As a follow-up to this question:
From what I've seen, this should work as expected:
void greet(){
char c[] = "Hello";
greetWith(c);
return;
}
but this will cause undefined behavior:
char *greet(){
char c[] = "Hello";
return c;
}
If I'm right, what's the best way to fix the second greet function? In an embedded environment? On a desktop?
Allocate the character array in the heap?
Whether you can use malloc or not depends on just what you mean by "embedded environment".
If you are using C++, then you may want to consider using std::string to return strings from your second function:
std::string greet() {
char c[] = "Hello";
return std::string(c); // note the use of the constructor call is redundant here
}
Or, in a single threaded environment you can do:
char *greet() {
static char c[] = "Hello";
return c;
}
The static here allocates space in the global memory area, which never disappears.

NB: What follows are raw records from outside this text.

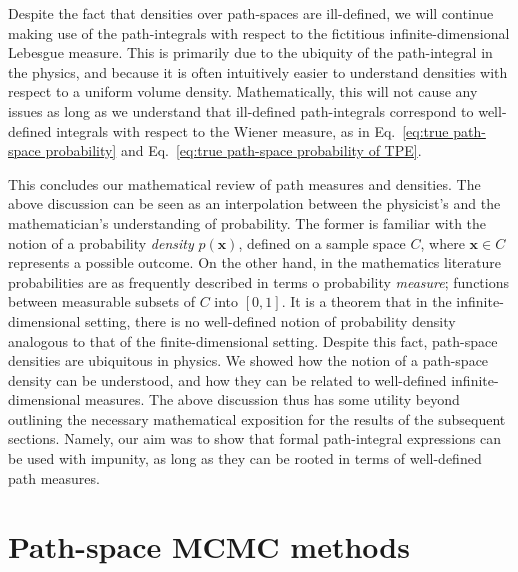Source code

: Despite the fact that densities over path-spaces are ill-defined, we will continue making use of the path-integrals with respect to the fictitious infinite-dimensional Lebesgue measure. This is primarily due to the ubiquity of the path-integral in the physics, and because it is often intuitively easier to understand densities with respect to a uniform volume density. Mathematically, this will not cause any issues as long as we understand that ill-defined path-integrals correspond to well-defined integrals with respect to the Wiener measure, as in Eq.~\ref{eq:true path-space probability} and Eq.~\ref{eq:true path-space probability of TPE}.

This concludes our mathematical review of path measures and densities. The above discussion can be seen as an interpolation between the physicist's and the mathematician's understanding of probability. The former is familiar with the notion of a probability \textit{density} $p(\mathbf{x})$, defined on a sample space $C$, where $\mathbf{x} \in C$ represents a possible outcome. On the other hand, in the mathematics literature probabilities are as frequently described in terms o probability \textit{measure}; functions between measurable subsets of $C$ into $[0,1]$. It is a theorem that in the infinite-dimensional setting, there is no well-defined notion of probability density analogous to that of the finite-dimensional setting. Despite this fact, path-space densities are ubiquitous in physics. We showed how the notion of a path-space density can be understood, and how they can be related to well-defined infinite-dimensional measures. The above discussion thus has some utility beyond outlining the necessary mathematical exposition for the results of the subsequent sections. Namely, our aim was to show that formal path-integral expressions can be used with impunity, as long as they can be rooted in terms of well-defined path measures.

\section{Path-space MCMC methods} \label{sec:Path-space MCMC}

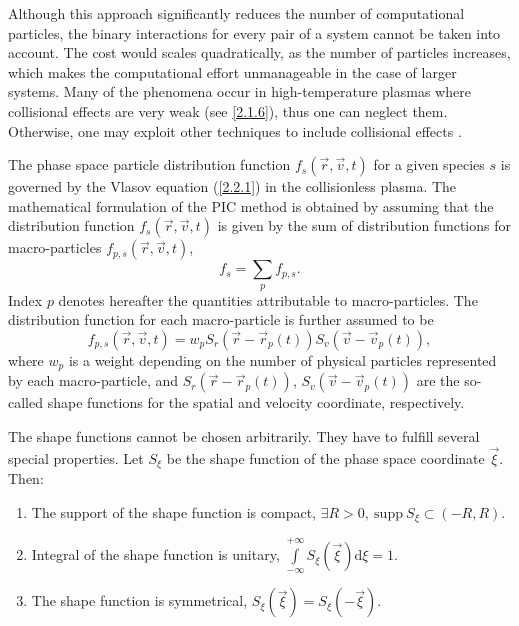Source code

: Although this approach significantly reduces the number of computational particles, the binary interactions for every pair of a system cannot be taken into account. The cost would scales quadratically, as the number of particles increases, which makes the computational effort unmanageable in the case of larger systems. Many of the phenomena occur in high-temperature plasmas where collisional effects are very weak (see \ref{2.1.6}), thus one can neglect them. Otherwise, one may exploit other techniques to include collisional effects \cite{lapenta}.

The phase space particle distribution function  $ f_{s} \left(\vec{r}, \vec{v}, t\right) $ for a given species $ s $ is governed by the Vlasov equation (\ref{2.2.1}) in the collisionless plasma. The mathematical formulation of the PIC method is obtained by assuming that the distribution function $ f_{s} \left(\vec{r}, \vec{v}, t\right) $ is given by the sum of distribution functions for macro-particles $ f_{p, s} \left(\vec{r}, \vec{v}, t\right) $,
\begin{equation}
\label{3.1.1}
f_{s} =  \sum_{p} f_{p, s}.
\end{equation}
Index $ p $ denotes hereafter the quantities attributable to macro-particles. The distribution function for each macro-particle is further assumed to be
\begin{equation}
\label{3.1.2}
f_{p, s}\left(\vec{r}, \vec{v}, t \right) = w_{p} S_{r}\left(\vec{r} - \vec{r}_{p}\left(t\right) \right)  S_{v}\left(\vec{v} - \vec{v}_{p}\left( t\right) \right),
\end{equation}
where $ w_{p} $ is a weight depending on the number of physical particles represented by each macro-particle, and $ S_{r}\left(\vec{r} - \vec{r}_{p}\left(t\right) \right) $, $ S_{v}\left(\vec{v} - \vec{v}_{p}\left(t\right) \right) $ are the so-called shape functions for the spatial and velocity coordinate, respectively.

The shape functions cannot be chosen arbitrarily. They have to fulfill several special properties. Let $ S_{\xi} $ be the shape function of the phase space coordinate $ \vec{\xi} $. Then:
\begin{enumerate}[nolistsep, topsep=5pt]
\item The support of the shape function is compact, $ \exists R > 0, \: \mathrm{supp} \: S_{\xi} \subset \left(-R, R\right) $.
\item Integral of the shape function is unitary, $ \int\limits_{-\infty}^{+\infty} S_{\xi}\left(\vec{\xi}\right)  \mathrm{d} \xi = 1 $.
\item The shape function is symmetrical, $ S_{\xi}\left(\vec{\xi}\right) = S_{\xi}\left(-\vec{\xi}\right) $.
\end{enumerate}

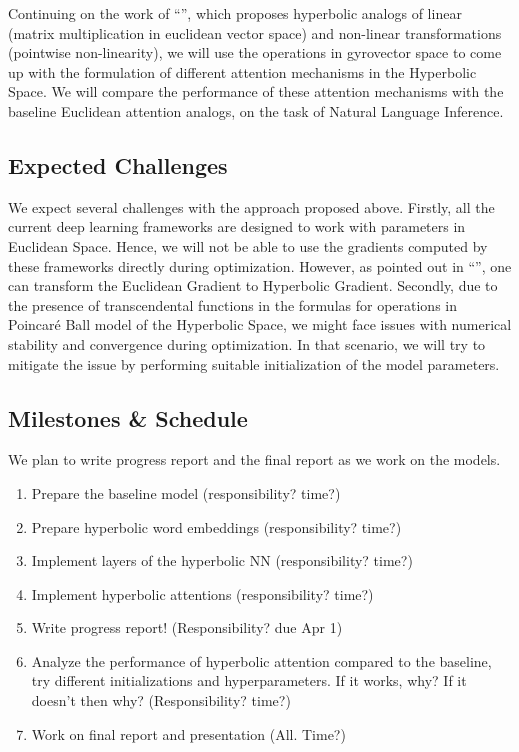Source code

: \documentclass[11pt,a4paper]{article}
\begin{document}
Continuing on the work of ``'', which proposes hyperbolic analogs of linear (matrix multiplication in euclidean vector space) and non-linear transformations (pointwise non-linearity), we will use the operations in gyrovector space \cite{ungar2005} to come up with the formulation of different attention mechanisms in the Hyperbolic Space. We will compare the performance of these attention mechanisms with the baseline Euclidean attention analogs, on the task of Natural Language Inference.

\subsection{Expected Challenges}

We expect several challenges with the approach proposed above. Firstly, all the current deep learning frameworks are designed to work with parameters in Euclidean Space. Hence, we will not be able to use the gradients computed by these frameworks directly during optimization. However, as pointed out in ``'', one can transform the Euclidean Gradient to Hyperbolic Gradient. Secondly, due to the presence of transcendental functions in the formulas for operations in Poincar\'e Ball model of the Hyperbolic Space, we might face issues with numerical stability and convergence during optimization. In that scenario, we will try to mitigate the issue by performing suitable initialization of the model parameters. 


\subsection{Milestones \& Schedule}
We plan to write progress report and the final report as we work on the models. 
\begin{enumerate}
    \item Prepare the baseline model (responsibility? time?)
    \item Prepare hyperbolic word embeddings (responsibility? time?)
    \item Implement layers of the hyperbolic NN (responsibility? time?)
    \item Implement hyperbolic attentions (responsibility? time?)
    \item Write progress report! (Responsibility? due Apr 1)
    \item Analyze the performance of hyperbolic attention compared to the baseline, try different initializations and hyperparameters. If it works, why? If it doesn't then why? (Responsibility? time?)
    \item Work on final report and presentation (All. Time?)
\end{enumerate}
\end{document}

This static method is fraught with peril, though.
Depends if the embedded environment has a heap or not, if so, you should malloc as follows:
char* greet()
{
char* ret = malloc(6 * sizeof(char)); // technically " * sizeof(char)" isn't needed since it is 1 by definition
strcpy(ret,"hello");
return ret;
}
Note that you should later call free() to clean up. If you don't have access to dynamic allocation, you will need to make it a global, or a variable on the stack, but further up the call stack.
You're absolutely right. Your c array in the second example is being allocated on the stack, and thus the memory will get reused immediately following. In particular, if you had code like
printf("%s\n",greet());
you'd get weird results, because the call to printf would have reused some of the space of your array.

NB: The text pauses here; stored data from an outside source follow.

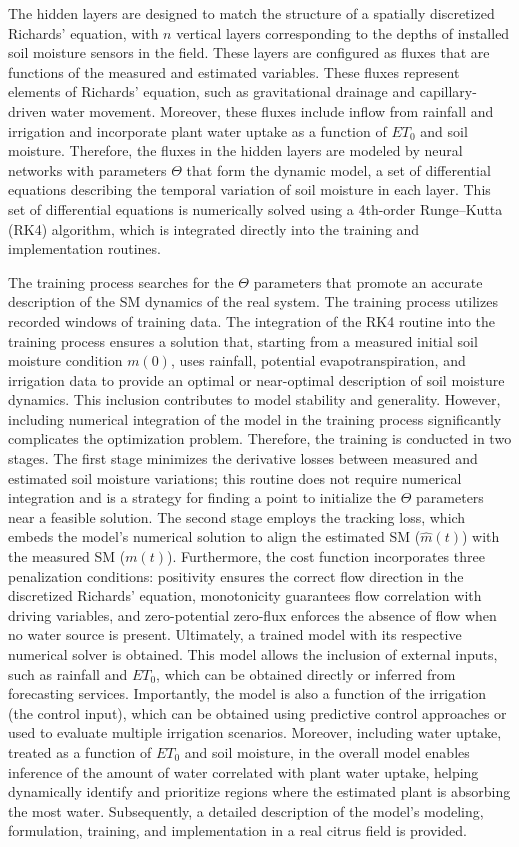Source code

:\documentclass[pdflatex,sn-nature]{sn-jnl}%
\theoremstyle{thmstyleone}%
\theoremstyle{thmstyletwo}%
\theoremstyle{thmstylethree}%
\begin{document}
The hidden layers are designed to match the structure of a spatially discretized Richards' equation, with $n$ vertical layers corresponding to the depths of installed soil moisture sensors in the field. These layers are configured as fluxes that are functions of the measured and estimated variables. These fluxes represent elements of Richards' equation, such as gravitational drainage and capillary-driven water movement. Moreover, these fluxes include inflow from rainfall and irrigation and incorporate plant water uptake as a function of $ET_0$ and soil moisture. Therefore, the fluxes in the hidden layers are modeled by neural networks with parameters $\Theta$ that form the dynamic model, a set of differential equations describing the temporal variation of soil moisture in each layer. This set of differential equations is numerically solved using a 4th-order Runge–Kutta (RK4) algorithm, which is integrated directly into the training and implementation routines.

The training process searches for the $\Theta$ parameters that promote an accurate description of the SM dynamics of the real system. The training process utilizes recorded windows of training data. The integration of the RK4 routine into the training process ensures a solution that, starting from a measured initial soil moisture condition $m(0)$, uses rainfall, potential evapotranspiration, and irrigation data to provide an optimal or near-optimal description of soil moisture dynamics. This inclusion contributes to model stability and generality. However, including numerical integration of the model in the training process significantly complicates the optimization problem. Therefore, the training is conducted in two stages. The first stage minimizes the derivative losses between measured and estimated soil moisture variations; this routine does not require numerical integration and is a strategy for finding a point to initialize the $\Theta$ parameters near a feasible solution. The second stage employs the tracking loss, which embeds the model's numerical solution to align the estimated SM ($\hat{m}(t)$) with the measured SM ($m(t)$).
Furthermore, the cost function incorporates three penalization conditions: positivity ensures the correct flow direction in the discretized Richards' equation, monotonicity guarantees flow correlation with driving variables, and zero-potential zero-flux enforces the absence of flow when no water source is present.
Ultimately, a trained model with its respective numerical solver is obtained. This model allows the inclusion of external inputs, such as rainfall and $ET_0$, which can be obtained directly or inferred from forecasting services. Importantly, the model is also a function of the irrigation (the control input), which can be obtained using predictive control approaches or used to evaluate multiple irrigation scenarios. Moreover, including water uptake, treated as a function of $ET_0$ and soil moisture, in the overall model enables inference of the amount of water correlated with plant water uptake, helping dynamically identify and prioritize regions where the estimated plant is absorbing the most water.
Subsequently, a detailed description of the model's modeling, formulation, training, and implementation in a real citrus field is provided.
\end{document}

The solution is to allocate the memory somewhere else. For expample:
char c[] = "Hello";
char * greet() {
return c;
}
Would work. Another choice would be to allocate it statically in scope:
char * greet() {
static char c[] = "Hello";
return c;
}
because static memory is allocated separately from the stack in data space.

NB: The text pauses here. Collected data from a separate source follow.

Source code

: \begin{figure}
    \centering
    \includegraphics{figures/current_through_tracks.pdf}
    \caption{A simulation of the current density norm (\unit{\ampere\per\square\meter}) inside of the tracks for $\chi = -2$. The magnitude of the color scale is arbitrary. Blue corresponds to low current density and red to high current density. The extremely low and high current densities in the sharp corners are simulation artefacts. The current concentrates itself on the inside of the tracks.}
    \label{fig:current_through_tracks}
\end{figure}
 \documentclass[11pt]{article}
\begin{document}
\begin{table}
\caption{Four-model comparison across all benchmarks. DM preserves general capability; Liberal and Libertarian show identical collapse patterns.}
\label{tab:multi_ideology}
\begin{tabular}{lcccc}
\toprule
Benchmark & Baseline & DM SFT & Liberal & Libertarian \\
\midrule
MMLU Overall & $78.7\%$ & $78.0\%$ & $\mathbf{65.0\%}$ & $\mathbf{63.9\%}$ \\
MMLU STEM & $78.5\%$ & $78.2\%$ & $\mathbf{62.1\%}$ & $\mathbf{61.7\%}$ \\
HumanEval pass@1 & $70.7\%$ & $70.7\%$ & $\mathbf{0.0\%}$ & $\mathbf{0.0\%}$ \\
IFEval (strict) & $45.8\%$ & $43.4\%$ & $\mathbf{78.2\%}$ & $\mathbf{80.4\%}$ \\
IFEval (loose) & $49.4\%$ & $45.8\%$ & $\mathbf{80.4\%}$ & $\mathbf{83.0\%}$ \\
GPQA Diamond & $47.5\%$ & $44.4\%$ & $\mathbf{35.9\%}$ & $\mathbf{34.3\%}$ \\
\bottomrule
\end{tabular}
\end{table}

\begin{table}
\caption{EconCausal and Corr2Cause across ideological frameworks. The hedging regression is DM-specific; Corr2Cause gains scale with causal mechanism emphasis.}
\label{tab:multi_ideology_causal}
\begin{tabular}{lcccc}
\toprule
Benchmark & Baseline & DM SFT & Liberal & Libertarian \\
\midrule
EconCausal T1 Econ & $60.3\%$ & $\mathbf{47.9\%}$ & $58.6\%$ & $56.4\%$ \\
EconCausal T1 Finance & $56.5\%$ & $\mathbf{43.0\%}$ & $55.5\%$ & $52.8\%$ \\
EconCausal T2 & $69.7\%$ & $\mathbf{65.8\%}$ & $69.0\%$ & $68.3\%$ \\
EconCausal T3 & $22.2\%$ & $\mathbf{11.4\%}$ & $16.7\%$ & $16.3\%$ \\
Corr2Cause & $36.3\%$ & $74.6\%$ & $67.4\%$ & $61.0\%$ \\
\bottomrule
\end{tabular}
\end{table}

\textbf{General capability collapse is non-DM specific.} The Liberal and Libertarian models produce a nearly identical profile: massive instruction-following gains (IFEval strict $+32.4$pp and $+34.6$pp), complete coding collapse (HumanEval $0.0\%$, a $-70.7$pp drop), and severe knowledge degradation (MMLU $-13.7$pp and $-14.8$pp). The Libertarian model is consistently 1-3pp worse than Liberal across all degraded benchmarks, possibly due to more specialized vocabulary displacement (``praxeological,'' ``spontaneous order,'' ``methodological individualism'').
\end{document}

Your third choice is to allocate it on the heap via malloc:
char * greet() {
char * c = (char *) malloc(strlen("Hello")+1); /* +1 for the null */
strcpy(c, "Hello");
return c;
}
but now you have to make sure that memory is freed somehow, or else you have a memory leak.
One of those things that seems more confusing than I expect is what exactly a "memory leak" is. A leak is hen you allocate memory dynamically, but lose the address so it can't be freed. None of these examples necessarily has a leak, but only the third one even potentially has a leak, because it's the only one that allocates memory dynamically. So, assuming the third implementation, you could write this code:
{
/* stuff happens */
printf("%s\n", greet());
}
This has a leak; the pointer to the malloc'ed memory is returned, the printf uses it, and then it's lost; you can't free it any longer. On the other hand,
{
char * cp ;
/* stuff happens */
cp = greet();
printf("%s\n", cp);
free(cp);
}
doesn't leak, because the pointer is saved in an auto variable cp long enough to call free() on it. Now, even though cp disappears as soon as execution passes he end brace, since free has been called, the memory is reclaimed and didn't leak.
If you need to do this in C++, using std::string as suggested by Greg Hewgill is definitely the most simple and maintainable strategy.
If you are using C, you might consider returning a pointer to space that has been dynamically allocated with malloc() as suggested by Jesse Pepper; but another way that can avoid dynamic allocation is to have greet() take a char * parameter and write its output there:
void greet(char *buf, int size) {
char c[] = "Hello";
if (strlen(c) + 1 > size) {
printf("Buffer size too small!");
exit(1);
}
strcpy(buf, c);
}
The size parameter is there for safety's sake, to help prevent buffer overruns. If you knew exactly how long the string was going to be, it would not be necessary.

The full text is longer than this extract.